The same is to be said about the horse transport industry!  Much cheapness is there too!  People just don't care!  They contact horse transport companies and then go with the 'baked bean' tin which will be several hundred pounds cheaper!   They do not care that these baked bean tins as reported in HH most weeks are dangerous!  Driven at 90mph!  And the fact that DEFRA only give them the 'Type 1' certification meaning less than 8 hours so really NATIONAL horse transport is out and yet you look on their websites they claim they are National and yet they aren't!  

Instructors!  That's another can of worms!!!

My question is would you knowingly put your baby or child into an unlicensed taxi and wave them off?

That really should be a no brainer!

So why oh why, do people use 'much cheapness' for everything they do with horses?  Then wonder why when things go wrong horse lame, horses back out so bucks like a rodeo, sounds like a question for Papa Frita's thread here!


----------



## Sanolly (11 May 2011)

Well I'm so glad that you are well enough off Foraday to not be worried about the cost of things in the middle of a recession. However some of us have financial issues that necessitate the need to cut costs wherever possible. Yes I have cheap tack, I have thorowgood saddles that will be replaced as soon as I can afford it. My cobs bridle was bought at a tack sale second hand, however it is a lovely bridle and well looked after, my new mare has a cheap bridle that again will be replaced as soon as finances allow, however for the moment these will have to do. My horses backs are done regularly so if the tack was causing any problems I would know.


----------



## Wolfie (11 May 2011)

I have a Collegiate bridle for every day wear. It is nicely padded, but seems to scratch easily, and the sizing is weird. It was supposed to be a show bridle but the FS is too small, so sits weirdly and thus is a work bridle with a Stuebben for shows. So where is Collegiate made? Is it actually "English" leather? More importantly, so I need to replace it for safety reasons?


----------



## unicornleather (11 May 2011)

Wolfie said:



			I have a Collegiate bridle for every day wear. It is nicely padded, but seems to scratch easily, and the sizing is weird. It was supposed to be a show bridle but the FS is too small, so sits weirdly and thus is a work bridle with a Stuebben for shows. So where is Collegiate made? Is it actually "English" leather? More importantly, so I need to replace it for safety reasons?
		
Click to expand...

At a guess I'd say it was made abroad, I don't sell that range it but when I looked collegiate up in my Equestrian Trade Directory there is no website just a email (weatherbeeta) which should give you a clue as everything they sell is usually imported.
I expect your bridle is sound enough, just be aware it can possibly be from abroad.Looking at photos of their riding bridles they do look like the imported ones.It has been massed produced using mostly machine methods. I can tell by the photos I have seen so far.

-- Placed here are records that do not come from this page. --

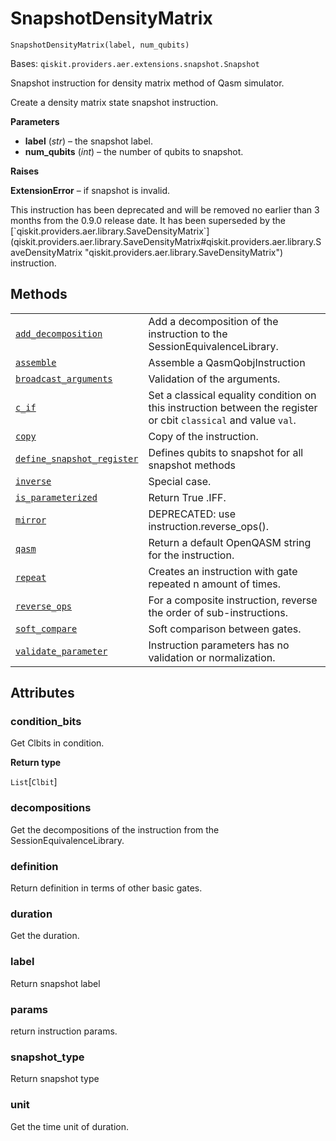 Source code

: # SnapshotDensityMatrix

<span id="undefined" />

`SnapshotDensityMatrix(label, num_qubits)`

Bases: `qiskit.providers.aer.extensions.snapshot.Snapshot`

Snapshot instruction for density matrix method of Qasm simulator.

Create a density matrix state snapshot instruction.

**Parameters**

*   **label** (*str*) – the snapshot label.
*   **num\_qubits** (*int*) – the number of qubits to snapshot.

**Raises**

**ExtensionError** – if snapshot is invalid.

<Admonition title="Deprecated since version 0.9.0" type="danger">
  This instruction has been deprecated and will be removed no earlier than 3 months from the 0.9.0 release date. It has been superseded by the [`qiskit.providers.aer.library.SaveDensityMatrix`](qiskit.providers.aer.library.SaveDensityMatrix#qiskit.providers.aer.library.SaveDensityMatrix "qiskit.providers.aer.library.SaveDensityMatrix") instruction.
</Admonition>

## Methods

|                                                                                                                                                                                                                                                                              |                                                                                                                  |
| ---------------------------------------------------------------------------------------------------------------------------------------------------------------------------------------------------------------------------------------------------------------------------- | ---------------------------------------------------------------------------------------------------------------- |
| [`add_decomposition`](qiskit.providers.aer.extensions.SnapshotDensityMatrix.add_decomposition#qiskit.providers.aer.extensions.SnapshotDensityMatrix.add_decomposition "qiskit.providers.aer.extensions.SnapshotDensityMatrix.add_decomposition")                             | Add a decomposition of the instruction to the SessionEquivalenceLibrary.                                         |
| [`assemble`](qiskit.providers.aer.extensions.SnapshotDensityMatrix.assemble#qiskit.providers.aer.extensions.SnapshotDensityMatrix.assemble "qiskit.providers.aer.extensions.SnapshotDensityMatrix.assemble")                                                                 | Assemble a QasmQobjInstruction                                                                                   |
| [`broadcast_arguments`](qiskit.providers.aer.extensions.SnapshotDensityMatrix.broadcast_arguments#qiskit.providers.aer.extensions.SnapshotDensityMatrix.broadcast_arguments "qiskit.providers.aer.extensions.SnapshotDensityMatrix.broadcast_arguments")                     | Validation of the arguments.                                                                                     |
| [`c_if`](qiskit.providers.aer.extensions.SnapshotDensityMatrix.c_if#qiskit.providers.aer.extensions.SnapshotDensityMatrix.c_if "qiskit.providers.aer.extensions.SnapshotDensityMatrix.c_if")                                                                                 | Set a classical equality condition on this instruction between the register or cbit `classical` and value `val`. |
| [`copy`](qiskit.providers.aer.extensions.SnapshotDensityMatrix.copy#qiskit.providers.aer.extensions.SnapshotDensityMatrix.copy "qiskit.providers.aer.extensions.SnapshotDensityMatrix.copy")                                                                                 | Copy of the instruction.                                                                                         |
| [`define_snapshot_register`](qiskit.providers.aer.extensions.SnapshotDensityMatrix.define_snapshot_register#qiskit.providers.aer.extensions.SnapshotDensityMatrix.define_snapshot_register "qiskit.providers.aer.extensions.SnapshotDensityMatrix.define_snapshot_register") | Defines qubits to snapshot for all snapshot methods                                                              |
| [`inverse`](qiskit.providers.aer.extensions.SnapshotDensityMatrix.inverse#qiskit.providers.aer.extensions.SnapshotDensityMatrix.inverse "qiskit.providers.aer.extensions.SnapshotDensityMatrix.inverse")                                                                     | Special case.                                                                                                    |
| [`is_parameterized`](qiskit.providers.aer.extensions.SnapshotDensityMatrix.is_parameterized#qiskit.providers.aer.extensions.SnapshotDensityMatrix.is_parameterized "qiskit.providers.aer.extensions.SnapshotDensityMatrix.is_parameterized")                                 | Return True .IFF.                                                                                                |
| [`mirror`](qiskit.providers.aer.extensions.SnapshotDensityMatrix.mirror#qiskit.providers.aer.extensions.SnapshotDensityMatrix.mirror "qiskit.providers.aer.extensions.SnapshotDensityMatrix.mirror")                                                                         | DEPRECATED: use instruction.reverse\_ops().                                                                      |
| [`qasm`](qiskit.providers.aer.extensions.SnapshotDensityMatrix.qasm#qiskit.providers.aer.extensions.SnapshotDensityMatrix.qasm "qiskit.providers.aer.extensions.SnapshotDensityMatrix.qasm")                                                                                 | Return a default OpenQASM string for the instruction.                                                            |
| [`repeat`](qiskit.providers.aer.extensions.SnapshotDensityMatrix.repeat#qiskit.providers.aer.extensions.SnapshotDensityMatrix.repeat "qiskit.providers.aer.extensions.SnapshotDensityMatrix.repeat")                                                                         | Creates an instruction with gate repeated n amount of times.                                                     |
| [`reverse_ops`](qiskit.providers.aer.extensions.SnapshotDensityMatrix.reverse_ops#qiskit.providers.aer.extensions.SnapshotDensityMatrix.reverse_ops "qiskit.providers.aer.extensions.SnapshotDensityMatrix.reverse_ops")                                                     | For a composite instruction, reverse the order of sub-instructions.                                              |
| [`soft_compare`](qiskit.providers.aer.extensions.SnapshotDensityMatrix.soft_compare#qiskit.providers.aer.extensions.SnapshotDensityMatrix.soft_compare "qiskit.providers.aer.extensions.SnapshotDensityMatrix.soft_compare")                                                 | Soft comparison between gates.                                                                                   |
| [`validate_parameter`](qiskit.providers.aer.extensions.SnapshotDensityMatrix.validate_parameter#qiskit.providers.aer.extensions.SnapshotDensityMatrix.validate_parameter "qiskit.providers.aer.extensions.SnapshotDensityMatrix.validate_parameter")                         | Instruction parameters has no validation or normalization.                                                       |

## Attributes

<span id="undefined" />

### condition\_bits

Get Clbits in condition.

**Return type**

`List`\[`Clbit`]

<span id="undefined" />

### decompositions

Get the decompositions of the instruction from the SessionEquivalenceLibrary.

<span id="undefined" />

### definition

Return definition in terms of other basic gates.

<span id="undefined" />

### duration

Get the duration.

<span id="undefined" />

### label

Return snapshot label

<span id="undefined" />

### params

return instruction params.

<span id="undefined" />

### snapshot\_type

Return snapshot type

<span id="undefined" />

### unit

Get the time unit of duration.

Any bridle listed just as "English leather bridle" and not"English leather bridle made by craftsmen in England" or words to that effect, should be a dead give away
Let's face it, if the bridle is made in England, you would want to boast about it to potential customers to help sell it, wouldn't you?

An English leather bridle is very different from a English MADE leather bridle, can you see the play of words, it's how the manufacturers and wholesalers fleece you!
As I said in one of my earlier posts, yes sell the cheap and cheerful if you must (I have) and the top of the range handmade as well as something in the middle which includes the english leather used to make the bridle in India to cater for everyone BUT just be honest about where it comes from. One ebayer was selling the economy range (indian leather, indian made) and passing it off as english leather and english made. Now most of you are experienced enough to know a india leather bridle from 50 feet away but there are novices just starting out in the world of horses who don't. It is a con!
Oz


----------



## cptrayes (11 May 2011)

spizwhizz said:



			Oz - regarding your post about the riding schools and insurance, I would put a huge bet on them not paying out if the tack was manufactured in india even if english leather - anywhere they can replace the blame they will! Wonder how many RS realise their insurance could be invalid now?? Scary thought! 

Click to expand...



Oh please! Get real .... are you seriously suggesting that Robinsons, RideAway, Derby House,  my local tack shop  and many other small tackshops are ALL leaving themselves open to being sued, in today's litigious climate, by selling imported leather tack by Kincade/Heritage/Rhinegold etc which is dangerous?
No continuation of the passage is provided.